*** Opening Provided records ***
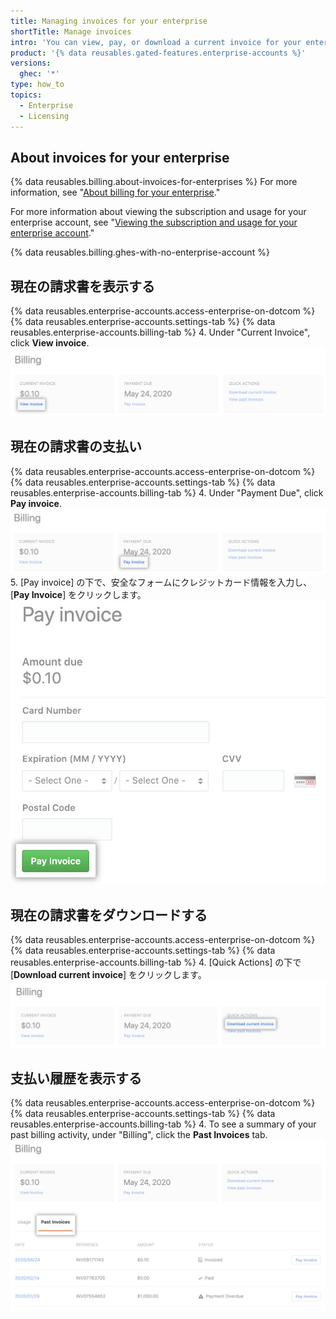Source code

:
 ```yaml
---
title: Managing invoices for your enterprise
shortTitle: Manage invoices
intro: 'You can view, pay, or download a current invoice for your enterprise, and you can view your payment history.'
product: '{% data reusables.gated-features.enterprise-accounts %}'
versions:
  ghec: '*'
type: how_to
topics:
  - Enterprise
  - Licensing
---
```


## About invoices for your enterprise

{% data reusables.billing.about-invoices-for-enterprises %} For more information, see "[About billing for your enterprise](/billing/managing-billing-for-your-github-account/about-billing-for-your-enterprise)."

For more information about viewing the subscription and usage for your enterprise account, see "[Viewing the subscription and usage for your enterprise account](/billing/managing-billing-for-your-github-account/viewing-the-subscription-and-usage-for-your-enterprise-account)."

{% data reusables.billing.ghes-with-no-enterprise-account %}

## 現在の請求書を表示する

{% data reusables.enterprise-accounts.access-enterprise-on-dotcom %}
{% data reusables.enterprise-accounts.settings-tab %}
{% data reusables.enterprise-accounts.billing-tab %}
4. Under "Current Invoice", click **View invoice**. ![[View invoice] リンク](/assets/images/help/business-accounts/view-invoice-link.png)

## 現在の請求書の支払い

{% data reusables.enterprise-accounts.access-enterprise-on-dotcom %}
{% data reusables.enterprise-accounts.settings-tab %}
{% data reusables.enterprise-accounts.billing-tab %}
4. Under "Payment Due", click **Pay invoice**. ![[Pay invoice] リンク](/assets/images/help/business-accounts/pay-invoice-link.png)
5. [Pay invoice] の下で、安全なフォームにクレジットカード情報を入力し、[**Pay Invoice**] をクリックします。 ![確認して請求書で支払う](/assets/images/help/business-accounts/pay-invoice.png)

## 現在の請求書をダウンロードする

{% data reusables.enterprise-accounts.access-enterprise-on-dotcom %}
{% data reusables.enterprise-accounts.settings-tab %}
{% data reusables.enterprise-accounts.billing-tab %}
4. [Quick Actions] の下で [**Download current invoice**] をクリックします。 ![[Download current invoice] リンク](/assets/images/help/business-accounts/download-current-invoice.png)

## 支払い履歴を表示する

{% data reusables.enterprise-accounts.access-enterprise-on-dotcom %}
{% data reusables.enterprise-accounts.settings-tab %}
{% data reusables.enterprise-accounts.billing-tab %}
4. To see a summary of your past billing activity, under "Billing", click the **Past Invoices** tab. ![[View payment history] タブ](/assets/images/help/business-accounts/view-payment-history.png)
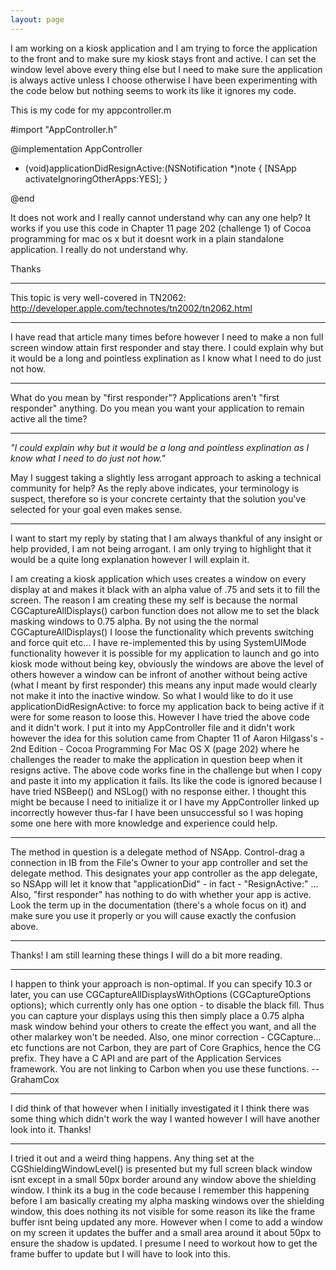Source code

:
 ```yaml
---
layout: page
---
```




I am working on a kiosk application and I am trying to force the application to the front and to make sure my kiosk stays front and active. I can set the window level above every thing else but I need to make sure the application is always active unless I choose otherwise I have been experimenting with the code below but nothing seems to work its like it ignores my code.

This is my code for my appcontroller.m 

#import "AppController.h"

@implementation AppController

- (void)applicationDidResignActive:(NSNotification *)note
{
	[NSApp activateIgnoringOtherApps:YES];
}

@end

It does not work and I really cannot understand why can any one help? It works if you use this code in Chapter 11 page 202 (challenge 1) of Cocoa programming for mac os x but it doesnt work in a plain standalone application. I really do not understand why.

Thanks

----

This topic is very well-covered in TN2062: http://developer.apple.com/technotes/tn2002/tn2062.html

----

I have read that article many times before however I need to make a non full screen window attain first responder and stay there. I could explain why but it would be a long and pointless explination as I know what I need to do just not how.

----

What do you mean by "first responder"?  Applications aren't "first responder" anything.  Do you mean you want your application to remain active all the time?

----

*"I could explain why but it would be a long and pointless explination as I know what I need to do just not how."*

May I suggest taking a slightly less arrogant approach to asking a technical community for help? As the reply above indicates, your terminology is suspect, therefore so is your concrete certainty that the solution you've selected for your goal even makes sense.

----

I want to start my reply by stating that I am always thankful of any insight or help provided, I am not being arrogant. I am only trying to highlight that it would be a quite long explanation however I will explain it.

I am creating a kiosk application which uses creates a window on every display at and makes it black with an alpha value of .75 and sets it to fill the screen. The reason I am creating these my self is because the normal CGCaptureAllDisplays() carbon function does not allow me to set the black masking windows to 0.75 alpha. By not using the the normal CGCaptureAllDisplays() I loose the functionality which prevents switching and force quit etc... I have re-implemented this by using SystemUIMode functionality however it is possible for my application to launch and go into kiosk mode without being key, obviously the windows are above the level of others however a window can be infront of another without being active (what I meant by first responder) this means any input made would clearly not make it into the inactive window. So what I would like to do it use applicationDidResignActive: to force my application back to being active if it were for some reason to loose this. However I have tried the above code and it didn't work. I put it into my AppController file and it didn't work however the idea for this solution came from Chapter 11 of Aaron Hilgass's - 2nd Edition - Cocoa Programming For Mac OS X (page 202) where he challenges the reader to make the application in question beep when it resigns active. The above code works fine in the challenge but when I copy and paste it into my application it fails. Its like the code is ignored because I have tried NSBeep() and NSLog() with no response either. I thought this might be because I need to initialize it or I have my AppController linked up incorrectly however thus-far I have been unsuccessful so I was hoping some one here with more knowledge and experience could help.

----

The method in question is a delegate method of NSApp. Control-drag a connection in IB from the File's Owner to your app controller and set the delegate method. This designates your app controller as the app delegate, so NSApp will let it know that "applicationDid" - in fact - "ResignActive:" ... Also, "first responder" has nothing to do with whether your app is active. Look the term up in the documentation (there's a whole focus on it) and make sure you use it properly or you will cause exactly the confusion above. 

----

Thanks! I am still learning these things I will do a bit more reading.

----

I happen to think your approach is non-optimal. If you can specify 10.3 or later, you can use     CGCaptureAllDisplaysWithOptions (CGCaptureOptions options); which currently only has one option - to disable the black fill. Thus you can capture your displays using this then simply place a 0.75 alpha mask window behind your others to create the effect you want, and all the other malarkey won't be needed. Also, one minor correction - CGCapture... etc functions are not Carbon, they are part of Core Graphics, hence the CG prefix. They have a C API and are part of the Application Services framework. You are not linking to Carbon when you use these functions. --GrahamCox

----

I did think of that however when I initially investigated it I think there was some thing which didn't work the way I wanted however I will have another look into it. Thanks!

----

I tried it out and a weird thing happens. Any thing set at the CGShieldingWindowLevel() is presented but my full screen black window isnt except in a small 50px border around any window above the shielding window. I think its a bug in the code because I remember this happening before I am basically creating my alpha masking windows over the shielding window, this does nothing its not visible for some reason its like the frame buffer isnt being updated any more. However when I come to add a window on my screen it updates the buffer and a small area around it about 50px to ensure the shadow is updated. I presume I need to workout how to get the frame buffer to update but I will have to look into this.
*** Closing Provided records ***
*** Opening Provided records ***
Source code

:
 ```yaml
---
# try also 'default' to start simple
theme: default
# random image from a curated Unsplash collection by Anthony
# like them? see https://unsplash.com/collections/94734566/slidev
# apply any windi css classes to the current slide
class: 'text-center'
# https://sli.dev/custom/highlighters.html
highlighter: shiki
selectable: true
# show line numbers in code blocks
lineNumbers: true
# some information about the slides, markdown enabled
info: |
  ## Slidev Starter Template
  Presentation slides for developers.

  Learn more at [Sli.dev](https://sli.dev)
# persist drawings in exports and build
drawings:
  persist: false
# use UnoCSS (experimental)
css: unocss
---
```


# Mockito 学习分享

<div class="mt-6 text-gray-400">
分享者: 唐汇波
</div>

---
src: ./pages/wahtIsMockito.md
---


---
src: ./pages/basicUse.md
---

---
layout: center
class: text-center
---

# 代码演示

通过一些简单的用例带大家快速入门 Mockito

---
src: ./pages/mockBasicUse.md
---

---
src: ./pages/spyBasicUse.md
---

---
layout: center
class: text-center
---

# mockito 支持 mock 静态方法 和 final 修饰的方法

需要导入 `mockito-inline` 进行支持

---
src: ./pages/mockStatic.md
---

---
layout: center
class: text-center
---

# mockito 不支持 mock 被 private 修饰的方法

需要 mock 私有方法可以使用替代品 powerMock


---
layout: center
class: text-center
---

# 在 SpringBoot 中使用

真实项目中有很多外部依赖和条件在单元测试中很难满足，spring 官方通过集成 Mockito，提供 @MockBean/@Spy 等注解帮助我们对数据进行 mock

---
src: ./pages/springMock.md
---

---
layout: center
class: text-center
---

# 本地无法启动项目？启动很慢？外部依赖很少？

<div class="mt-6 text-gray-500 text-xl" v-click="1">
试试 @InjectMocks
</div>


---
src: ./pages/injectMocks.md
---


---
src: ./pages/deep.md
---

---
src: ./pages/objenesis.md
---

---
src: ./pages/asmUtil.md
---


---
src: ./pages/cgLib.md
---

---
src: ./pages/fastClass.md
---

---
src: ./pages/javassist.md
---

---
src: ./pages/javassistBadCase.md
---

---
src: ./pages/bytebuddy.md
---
*** Closing Provided records ***
## [Task prompt]
Find each line in the material above that carries the string "download", and copy it.

## [Response below]
intro: 'You can view, pay, or download a current invoice for your enterprise, and you can view your payment history.'
4. [Quick Actions] の下で [**Download current invoice**] をクリックします。 ![[Download current invoice] リンク](/assets/images/help/business-accounts/download-current-invoice.png)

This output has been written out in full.